On the side note, support for Gopher got merged yay! I’m waiting for the release to try it out .
Has there been any discussion for swapping password usage for private/public keys? I’m interested in seeing collectively owned ActivityPub instances. To do this one primary feature addition is support for decentralized identifiers. I imagine a world in which the community can control the decentralized identifier that identifies the server the instance runs on. Collectively owned instances also means members need to be able to run full nodes of the instance. Obviously this isn’t really secure with passwords, but this would work fine with private/pubic keys and probably DID support for each user as well.

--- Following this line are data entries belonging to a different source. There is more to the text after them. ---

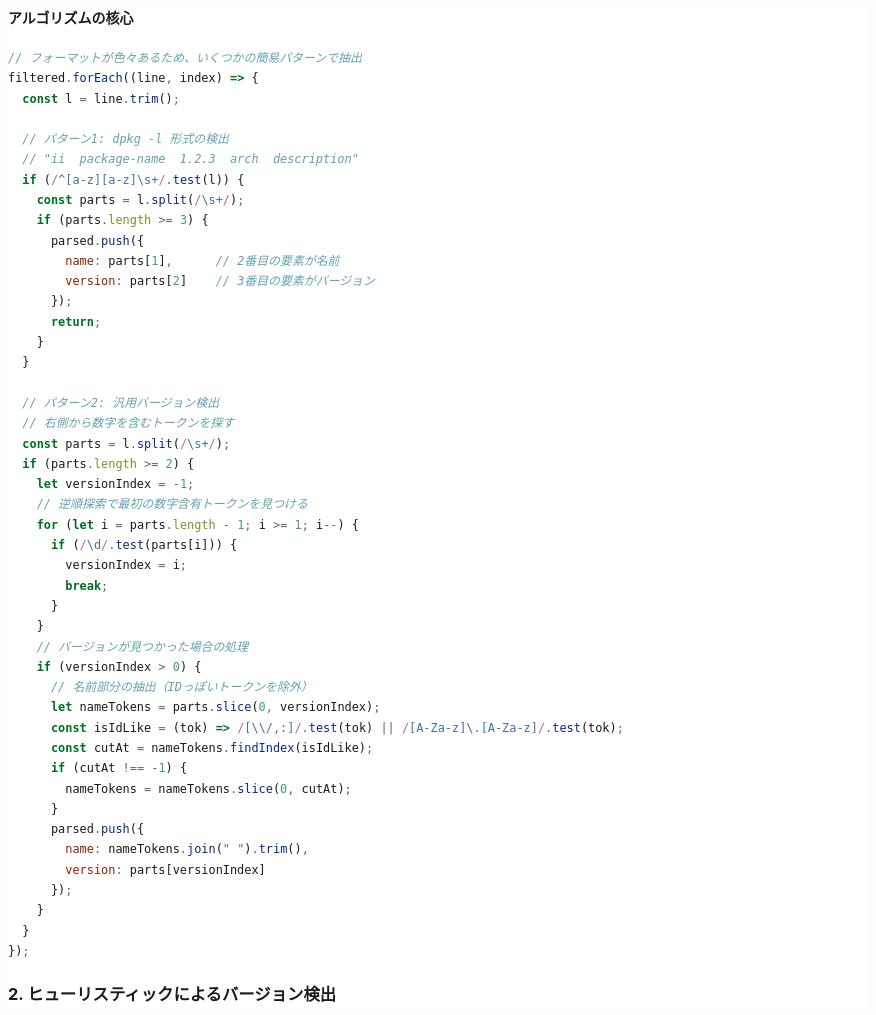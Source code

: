 #### アルゴリズムの核心

```javascript
// フォーマットが色々あるため、いくつかの簡易パターンで抽出
filtered.forEach((line, index) => {
  const l = line.trim();
  
  // パターン1: dpkg -l 形式の検出
  // "ii  package-name  1.2.3  arch  description"
  if (/^[a-z][a-z]\s+/.test(l)) {
    const parts = l.split(/\s+/);
    if (parts.length >= 3) {
      parsed.push({ 
        name: parts[1],      // 2番目の要素が名前
        version: parts[2]    // 3番目の要素がバージョン
      });
      return;
    }
  }
  
  // パターン2: 汎用バージョン検出
  // 右側から数字を含むトークンを探す
  const parts = l.split(/\s+/);
  if (parts.length >= 2) {
    let versionIndex = -1;
    // 逆順探索で最初の数字含有トークンを見つける
    for (let i = parts.length - 1; i >= 1; i--) {
      if (/\d/.test(parts[i])) {
        versionIndex = i;
        break;
      }
    }
    // バージョンが見つかった場合の処理
    if (versionIndex > 0) {
      // 名前部分の抽出（IDっぽいトークンを除外）
      let nameTokens = parts.slice(0, versionIndex);
      const isIdLike = (tok) => /[\\/,:]/.test(tok) || /[A-Za-z]\.[A-Za-z]/.test(tok);
      const cutAt = nameTokens.findIndex(isIdLike);
      if (cutAt !== -1) {
        nameTokens = nameTokens.slice(0, cutAt);
      }
      parsed.push({
        name: nameTokens.join(" ").trim(),
        version: parts[versionIndex]
      });
    }
  }
});
```

### 2. ヒューリスティックによるバージョン検出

I’m not sure if this is already possible but with collectively owned WriteFreely instances, I’d like to see a gradient of admin privileges capable of being granted via priv/pub keys. Some blogs could be able to be posted by all members, certain members have admin privileges to create new blogs and sign a set of controllers and even more privileged members can grant privileges.
I also think supporting private/public keys just makes sense since I think a lot of applications will slowly move this direction in the next decade.
Just discovered this open-source file sharing platform called Slate that uses IPFS. They have an instance up right now that allows you to sign up for free.
I’ve tested it out by taking the text file export of my blog and adding some of the posts to a folder (which they call slates). What’s cool is that each post gets a unique content identifier that can be used on IPFS. Here’s an example of the same text file being hosted from Slate and the same ID below being used on IPFS’ official IPFS gateway.
There’s plenty to add onto here (maybe adding metadata to each post would be nice) but it’s a start to some form of unofficial IPFS integration. Apparently Slate has an API too — I can imagine being able to publish a post and add it to your Slate folder, allowing you to keep that IPFS copy of your blog with you as you publish.